§ TASK OBJECTIVE
Please report how many lines of the listing contain the string "Quick", giving the number only.

[SUPPLIED INFORMATION — start]

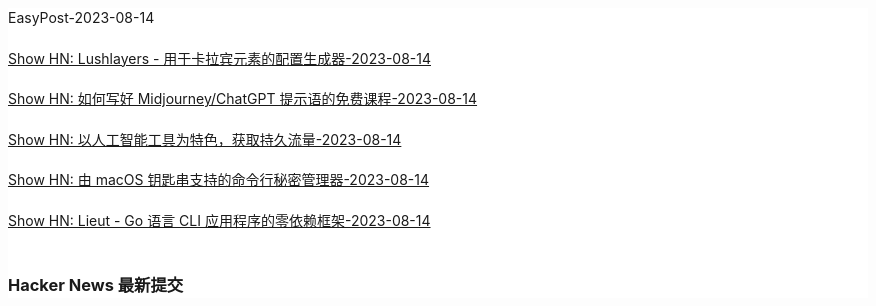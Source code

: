 EasyPost-2023-08-14</a><br/><br/><a target=_blank rel=nofollow href="https://github.com/mdwint/lushlayers" >Show HN: Lushlayers - 用于卡拉宾元素的配置生成器-2023-08-14</a><br/><br/><a target=_blank rel=nofollow href="https://github.com/thinkingjimmy/Learning-Prompt" >Show HN: 如何写好 Midjourney/ChatGPT 提示语的免费课程-2023-08-14</a><br/><br/><a target=_blank rel=nofollow href="https://aitoolboard.com/submit-ai-tool" >Show HN: 以人工智能工具为特色，获取持久流量-2023-08-14</a><br/><br/><a target=_blank rel=nofollow href="https://github.com/loteoo/ks" >Show HN: 由 macOS 钥匙串支持的命令行秘密管理器-2023-08-14</a><br/><br/><a target=_blank rel=nofollow href="https://github.com/Rican7/lieut" >Show HN: Lieut - Go 语言 CLI 应用程序的零依赖框架-2023-08-14</a><br/><br/>







###  Hacker News 最新提交
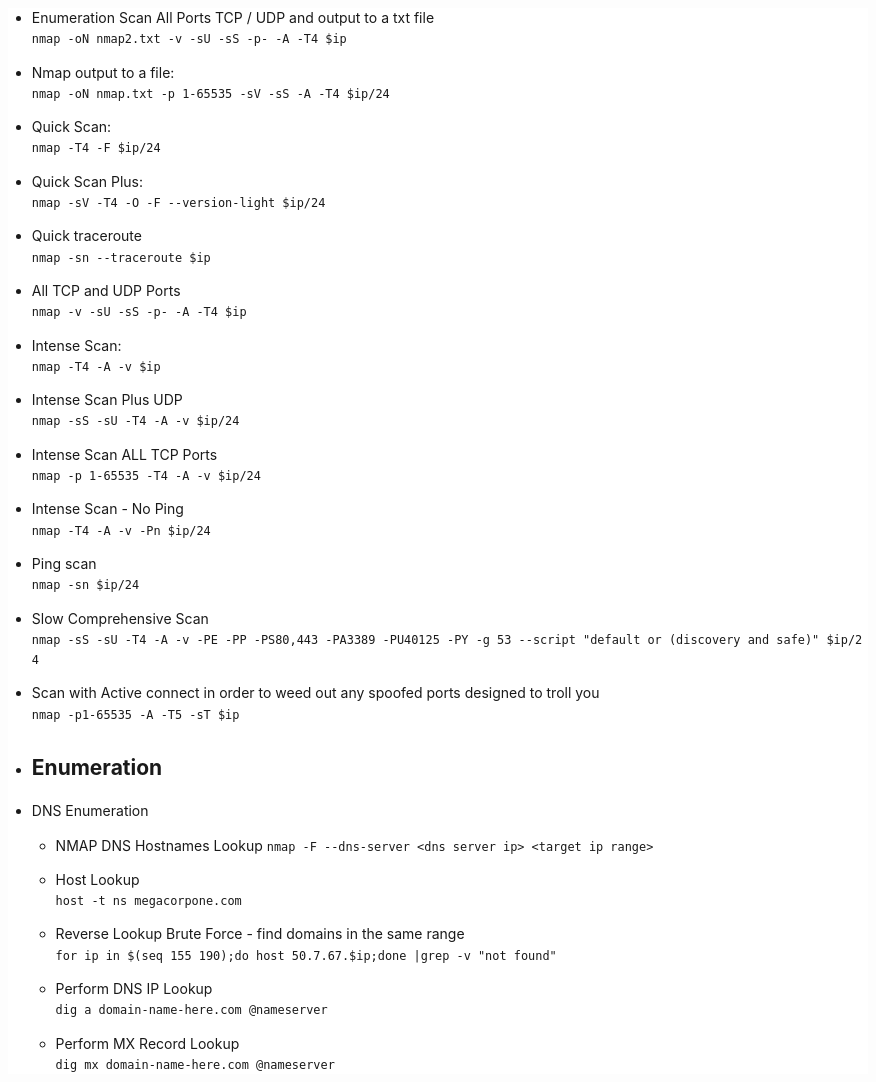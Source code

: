  -   Enumeration Scan All Ports TCP / UDP and output to a txt file  
     `nmap -oN nmap2.txt -v -sU -sS -p- -A -T4 $ip`

 -   Nmap output to a file:  
     `nmap -oN nmap.txt -p 1-65535 -sV -sS -A -T4 $ip/24`

 -   Quick Scan:  
     `nmap -T4 -F $ip/24`

 -   Quick Scan Plus:  
     `nmap -sV -T4 -O -F --version-light $ip/24`

 -   Quick traceroute  
     `nmap -sn --traceroute $ip`

 -   All TCP and UDP Ports  
     `nmap -v -sU -sS -p- -A -T4 $ip`

 -   Intense Scan:  
     `nmap -T4 -A -v $ip`

 -   Intense Scan Plus UDP  
     `nmap -sS -sU -T4 -A -v $ip/24`

 -   Intense Scan ALL TCP Ports  
     `nmap -p 1-65535 -T4 -A -v $ip/24`

 -   Intense Scan - No Ping  
     `nmap -T4 -A -v -Pn $ip/24`

 -   Ping scan  
     `nmap -sn $ip/24`

 -   Slow Comprehensive Scan  
     `nmap -sS -sU -T4 -A -v -PE -PP -PS80,443 -PA3389 -PU40125 -PY -g 53 --script "default or (discovery and safe)" $ip/24`

 -   Scan with Active connect in order to weed out any spoofed ports designed to troll you  
     `nmap -p1-65535 -A -T5 -sT $ip`

-   Enumeration
    -----------

-   DNS Enumeration

    -   NMAP DNS Hostnames Lookup
        `nmap -F --dns-server <dns server ip> <target ip range>`
        
    -   Host Lookup  
        `host -t ns megacorpone.com`

    -   Reverse Lookup Brute Force - find domains in the same range  
        `for ip in $(seq 155 190);do host 50.7.67.$ip;done |grep -v "not found"`

    -   Perform DNS IP Lookup  
        `dig a domain-name-here.com @nameserver`

    -   Perform MX Record Lookup  
        `dig mx domain-name-here.com @nameserver`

[SUPPLIED INFORMATION — finish]

§ SOLVED PROBLEM
3